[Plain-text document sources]
★ ★ ★
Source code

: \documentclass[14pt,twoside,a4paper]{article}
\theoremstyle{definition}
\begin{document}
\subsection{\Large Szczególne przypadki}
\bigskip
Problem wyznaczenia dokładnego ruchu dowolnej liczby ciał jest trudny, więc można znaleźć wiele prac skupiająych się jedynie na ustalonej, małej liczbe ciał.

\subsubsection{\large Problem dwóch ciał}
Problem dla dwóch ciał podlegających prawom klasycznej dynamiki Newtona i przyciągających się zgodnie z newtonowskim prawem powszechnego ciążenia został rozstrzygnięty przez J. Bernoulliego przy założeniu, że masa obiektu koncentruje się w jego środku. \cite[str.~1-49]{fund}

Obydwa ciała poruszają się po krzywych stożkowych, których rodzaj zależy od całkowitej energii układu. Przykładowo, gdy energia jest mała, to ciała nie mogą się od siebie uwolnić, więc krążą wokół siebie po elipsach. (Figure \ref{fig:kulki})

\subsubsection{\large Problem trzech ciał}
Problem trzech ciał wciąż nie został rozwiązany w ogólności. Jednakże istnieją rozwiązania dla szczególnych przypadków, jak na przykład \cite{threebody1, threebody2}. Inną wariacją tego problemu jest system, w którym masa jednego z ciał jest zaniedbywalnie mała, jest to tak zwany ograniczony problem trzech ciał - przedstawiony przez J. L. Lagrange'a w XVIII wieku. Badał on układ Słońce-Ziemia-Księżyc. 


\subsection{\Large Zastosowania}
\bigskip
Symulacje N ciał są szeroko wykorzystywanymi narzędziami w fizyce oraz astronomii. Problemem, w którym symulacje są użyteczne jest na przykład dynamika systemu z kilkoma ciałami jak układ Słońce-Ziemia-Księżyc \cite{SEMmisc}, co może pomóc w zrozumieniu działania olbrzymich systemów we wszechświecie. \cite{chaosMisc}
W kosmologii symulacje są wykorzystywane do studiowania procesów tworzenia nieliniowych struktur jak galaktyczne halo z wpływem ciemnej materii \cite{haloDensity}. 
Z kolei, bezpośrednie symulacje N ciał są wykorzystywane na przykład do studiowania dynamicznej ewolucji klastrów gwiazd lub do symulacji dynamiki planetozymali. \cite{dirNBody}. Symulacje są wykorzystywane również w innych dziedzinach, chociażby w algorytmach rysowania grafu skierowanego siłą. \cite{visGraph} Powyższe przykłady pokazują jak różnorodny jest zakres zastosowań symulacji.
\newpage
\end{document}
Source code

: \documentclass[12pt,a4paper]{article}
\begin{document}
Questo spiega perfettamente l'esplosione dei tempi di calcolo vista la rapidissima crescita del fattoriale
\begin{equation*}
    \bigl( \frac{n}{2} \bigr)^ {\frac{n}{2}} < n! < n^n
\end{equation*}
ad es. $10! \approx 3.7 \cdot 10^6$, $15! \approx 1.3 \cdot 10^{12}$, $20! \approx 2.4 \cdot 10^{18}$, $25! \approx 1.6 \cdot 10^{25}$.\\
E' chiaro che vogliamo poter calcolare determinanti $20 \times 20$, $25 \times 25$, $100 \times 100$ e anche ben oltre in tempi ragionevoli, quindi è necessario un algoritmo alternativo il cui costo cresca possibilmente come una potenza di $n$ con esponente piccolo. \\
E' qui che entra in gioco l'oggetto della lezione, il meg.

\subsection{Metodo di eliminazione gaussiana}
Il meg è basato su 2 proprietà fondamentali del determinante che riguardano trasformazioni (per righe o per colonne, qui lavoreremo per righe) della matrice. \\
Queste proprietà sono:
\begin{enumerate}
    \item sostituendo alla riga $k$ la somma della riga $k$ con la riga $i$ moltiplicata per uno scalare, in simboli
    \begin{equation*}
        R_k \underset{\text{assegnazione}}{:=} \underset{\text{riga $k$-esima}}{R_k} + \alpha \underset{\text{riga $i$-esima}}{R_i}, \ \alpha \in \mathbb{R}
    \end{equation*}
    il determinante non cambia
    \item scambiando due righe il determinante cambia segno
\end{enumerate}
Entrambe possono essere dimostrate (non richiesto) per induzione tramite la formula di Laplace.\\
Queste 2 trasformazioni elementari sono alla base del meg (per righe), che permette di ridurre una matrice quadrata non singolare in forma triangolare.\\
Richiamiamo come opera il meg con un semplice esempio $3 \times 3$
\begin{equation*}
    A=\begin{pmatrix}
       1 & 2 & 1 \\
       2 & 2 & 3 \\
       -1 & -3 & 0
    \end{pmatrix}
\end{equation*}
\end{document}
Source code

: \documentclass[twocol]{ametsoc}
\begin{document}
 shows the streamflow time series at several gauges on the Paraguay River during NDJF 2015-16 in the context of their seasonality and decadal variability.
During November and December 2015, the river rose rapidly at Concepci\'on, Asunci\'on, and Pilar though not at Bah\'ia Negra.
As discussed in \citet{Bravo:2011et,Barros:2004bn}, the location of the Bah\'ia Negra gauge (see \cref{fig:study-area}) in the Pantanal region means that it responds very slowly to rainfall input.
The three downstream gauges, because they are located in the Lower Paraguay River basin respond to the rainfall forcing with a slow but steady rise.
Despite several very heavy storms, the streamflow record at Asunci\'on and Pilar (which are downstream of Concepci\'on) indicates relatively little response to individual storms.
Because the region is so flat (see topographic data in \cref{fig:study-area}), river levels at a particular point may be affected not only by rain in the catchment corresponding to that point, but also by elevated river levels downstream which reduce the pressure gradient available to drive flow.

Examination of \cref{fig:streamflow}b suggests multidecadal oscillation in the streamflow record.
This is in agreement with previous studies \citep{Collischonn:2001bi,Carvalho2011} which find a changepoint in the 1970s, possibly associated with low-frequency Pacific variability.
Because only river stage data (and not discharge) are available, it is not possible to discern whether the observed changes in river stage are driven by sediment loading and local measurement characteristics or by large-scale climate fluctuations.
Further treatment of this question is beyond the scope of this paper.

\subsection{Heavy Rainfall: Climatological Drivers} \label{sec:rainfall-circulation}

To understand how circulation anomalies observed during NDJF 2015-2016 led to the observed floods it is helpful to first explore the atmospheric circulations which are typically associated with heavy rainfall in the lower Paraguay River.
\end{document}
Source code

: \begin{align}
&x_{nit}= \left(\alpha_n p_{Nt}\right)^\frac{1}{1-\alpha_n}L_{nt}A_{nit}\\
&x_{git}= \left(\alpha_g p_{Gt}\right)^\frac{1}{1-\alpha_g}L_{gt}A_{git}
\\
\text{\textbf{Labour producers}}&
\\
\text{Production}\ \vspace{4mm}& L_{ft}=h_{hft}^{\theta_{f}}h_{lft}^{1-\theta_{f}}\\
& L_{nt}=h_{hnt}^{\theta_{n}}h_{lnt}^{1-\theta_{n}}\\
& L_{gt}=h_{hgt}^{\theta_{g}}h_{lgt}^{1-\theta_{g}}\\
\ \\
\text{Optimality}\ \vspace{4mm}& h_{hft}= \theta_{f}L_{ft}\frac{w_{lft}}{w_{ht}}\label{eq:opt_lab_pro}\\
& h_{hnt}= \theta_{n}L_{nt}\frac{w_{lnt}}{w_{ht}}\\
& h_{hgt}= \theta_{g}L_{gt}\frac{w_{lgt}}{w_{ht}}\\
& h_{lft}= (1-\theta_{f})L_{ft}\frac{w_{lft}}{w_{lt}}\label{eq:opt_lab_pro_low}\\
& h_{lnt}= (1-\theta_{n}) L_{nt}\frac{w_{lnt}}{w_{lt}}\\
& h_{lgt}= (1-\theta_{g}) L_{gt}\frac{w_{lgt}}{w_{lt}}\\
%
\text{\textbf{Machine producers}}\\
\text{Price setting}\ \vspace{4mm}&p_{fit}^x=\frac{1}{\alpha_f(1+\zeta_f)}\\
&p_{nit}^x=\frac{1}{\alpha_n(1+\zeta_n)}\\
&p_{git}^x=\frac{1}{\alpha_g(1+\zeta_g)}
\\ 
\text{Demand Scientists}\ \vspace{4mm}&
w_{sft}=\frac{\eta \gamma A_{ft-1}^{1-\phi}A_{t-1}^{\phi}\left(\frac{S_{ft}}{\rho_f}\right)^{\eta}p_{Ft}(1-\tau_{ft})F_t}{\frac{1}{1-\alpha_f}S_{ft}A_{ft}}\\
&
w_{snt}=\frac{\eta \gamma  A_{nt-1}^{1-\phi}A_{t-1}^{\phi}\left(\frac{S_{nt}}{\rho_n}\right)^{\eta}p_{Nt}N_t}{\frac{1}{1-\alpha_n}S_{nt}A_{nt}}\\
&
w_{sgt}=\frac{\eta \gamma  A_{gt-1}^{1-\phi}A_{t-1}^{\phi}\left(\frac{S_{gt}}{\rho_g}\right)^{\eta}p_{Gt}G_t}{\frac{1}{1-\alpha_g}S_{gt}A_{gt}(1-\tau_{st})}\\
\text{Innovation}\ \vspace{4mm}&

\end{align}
★ ★ ★
### [Task prompt]
Filter the lines above, keeping each one that contains the string "symulacje".

### [The answer]
Symulacje N ciał są szeroko wykorzystywanymi narzędziami w fizyce oraz astronomii. Problemem, w którym symulacje są użyteczne jest na przykład dynamika systemu z kilkoma ciałami jak układ Słońce-Ziemia-Księżyc \cite{SEMmisc}, co może pomóc w zrozumieniu działania olbrzymich systemów we wszechświecie. \cite{chaosMisc}
W kosmologii symulacje są wykorzystywane do studiowania procesów tworzenia nieliniowych struktur jak galaktyczne halo z wpływem ciemnej materii \cite{haloDensity}. 
Z kolei, bezpośrednie symulacje N ciał są wykorzystywane na przykład do studiowania dynamicznej ewolucji klastrów gwiazd lub do symulacji dynamiki planetozymali. \cite{dirNBody}. Symulacje są wykorzystywane również w innych dziedzinach, chociażby w algorytmach rysowania grafu skierowanego siłą. \cite{visGraph} Powyższe przykłady pokazują jak różnorodny jest zakres zastosowań symulacji.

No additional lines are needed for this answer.